The bibliographic record

Over the years since the Mexican Revolution, a lot has been written about Flores Magón and the PLM, and Lomnitz dedicates some space in the book to analysing this bibliography. Much of the work supportive of Magón comes from sources sympathetic to anarchism, or at least interested in unbiased study of this much maligned figure and the political and social movement which he led. In the past decade there has been a turn in “anarchist studies” to the transnational – viewing anarchist activists and their activities from a cross-border perspective – highlighting how much of the historical movement occurred interchangeably in different nation states, as anarchists were chased in to exile and formed relationships and maintained correspondence across borders. It is in the transnational perspective that The Return of Comrade Ricardo Flores Magón sits. A book that focuses not just on Magón but on a multitude of different characters, and not just in Mexico but in the US, as the players cross the border, to and thro, in exile and subversion, in agitation and in revolution.

Beyond Flores Magón, there are his closest confidants who suffered with him in exile and prison: his younger brother, Enrique, his oldest ally, Librado Rivera, and the young protégé Práxedis Guerrero, among others.  Lomnitz had done an excellent job at highlighting the suffering many men and women experienced for “the cause”, constantly wary of agents of Díaz, and regularly facing arrest in the US for breaking the neutrality laws that prohibited political agitation south of the border.

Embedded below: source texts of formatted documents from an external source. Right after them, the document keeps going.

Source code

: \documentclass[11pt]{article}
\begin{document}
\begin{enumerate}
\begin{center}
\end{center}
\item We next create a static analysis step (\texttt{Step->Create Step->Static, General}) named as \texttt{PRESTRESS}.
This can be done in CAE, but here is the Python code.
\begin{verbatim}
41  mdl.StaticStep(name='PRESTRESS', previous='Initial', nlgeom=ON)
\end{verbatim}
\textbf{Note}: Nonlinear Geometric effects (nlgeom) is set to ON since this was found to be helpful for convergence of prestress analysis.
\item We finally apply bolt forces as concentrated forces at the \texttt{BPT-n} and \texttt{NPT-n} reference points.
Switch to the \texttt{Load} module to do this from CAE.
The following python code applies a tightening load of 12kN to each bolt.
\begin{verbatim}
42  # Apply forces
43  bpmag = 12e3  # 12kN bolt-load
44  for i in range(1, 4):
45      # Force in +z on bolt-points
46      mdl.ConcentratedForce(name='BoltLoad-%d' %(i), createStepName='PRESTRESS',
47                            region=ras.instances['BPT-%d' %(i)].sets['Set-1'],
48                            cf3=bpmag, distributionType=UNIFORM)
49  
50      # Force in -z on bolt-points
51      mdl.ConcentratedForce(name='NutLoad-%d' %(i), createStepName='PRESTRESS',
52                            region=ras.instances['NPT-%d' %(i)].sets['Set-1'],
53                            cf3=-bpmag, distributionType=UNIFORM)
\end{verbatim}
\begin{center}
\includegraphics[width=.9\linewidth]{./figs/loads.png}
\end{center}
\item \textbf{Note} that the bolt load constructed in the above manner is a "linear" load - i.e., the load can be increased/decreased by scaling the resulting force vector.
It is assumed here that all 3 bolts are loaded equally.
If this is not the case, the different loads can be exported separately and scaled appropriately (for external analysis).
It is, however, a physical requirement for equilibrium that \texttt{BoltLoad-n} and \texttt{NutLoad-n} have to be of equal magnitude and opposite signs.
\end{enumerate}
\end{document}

Lomnitz delves into the psyche of these activists, uncovering what it is that makes them strive for their ideals under constant persecution, living day to day on the poverty line.

Contrasted with the poverty and sufferings of the Mexican revolutionaries are the cohort of American radicals that took up the cause alongside them. Visiting Ricardo and other PLM activists in prison in in 1908, socialists John Kenneth Turner, and John Murray discovered a cause on their doorstep that matched those of the exiles of Russian autocracy. They soon formed a release committee with others such as the lawyer, Job Harriman, the Boston heiress, Elizabeth Trowbridge, and the activist Ethel Duffy Turner.

What makes these groups of people interesting is the unique interrelationships that developed among them. As Lomnitz puts it, “the crisscrossing relationships between the two circles developed the framework of what became the first major grassroots Mexican-American solidarity network.

Lomnitz traces the efforts of these people to build a campaign, first for the freedom of the imprisoned PLM leaders, and then for the overthrow of the Díaz regime. To that end, John Kenneth Turner becomes the focal point of the narrative as he takes a clandestine tour posing as a businessman, guided by PLM activist Lázaro Gutiérrez de Lara, acting as his interpreter, across some of the most impoverished regions of Mexico.

What Turner saw, and subsequently exposed through newspaper articles and ultimately his book Barbarous Mexico, shocked American society. With the Civil War and abolition of slavery still in living memory at the time, Turner told of a Mexico where slavery was a very real and present phenomenon, and US companies were heavily invested in the bondage of the Mexican poor. The shockwaves of this revelation that rippled through US society helped make Turner’s name, and the book became so famous that Lomnitz points to a contemporary writer comparing his work to Thomas Paine’s writings on the American Revolution.

The success of Regeneración

It was these conditions, coupled with the lack of political freedom in Mexico under the Díaz dictatorship that drove the formation of the Mexican Liberal Party at the turn of the century. Lomnitz takes us through the conditions in Mexico City in the 1890s, and Ricardo Flores Magón’s involvement in student protests that led to his first taste of jail. He traces Ricardo’s journalistic apprenticeship at this time to his establishing the newspaper Regeneración, a turning point in his life that would shape it for years to come.

In fact, the success of Regeneración, gaining a huge following across Mexico, helped spur the formation of the Liberal Party. Underground Liberal Clubs were formed nationwide as the first concerted opposition to Díaz formed. But the inevitable backlash of state repression saw the jails fill, and it was this persecution that led the leaders of the Liberal movement to escape into exile north of the border.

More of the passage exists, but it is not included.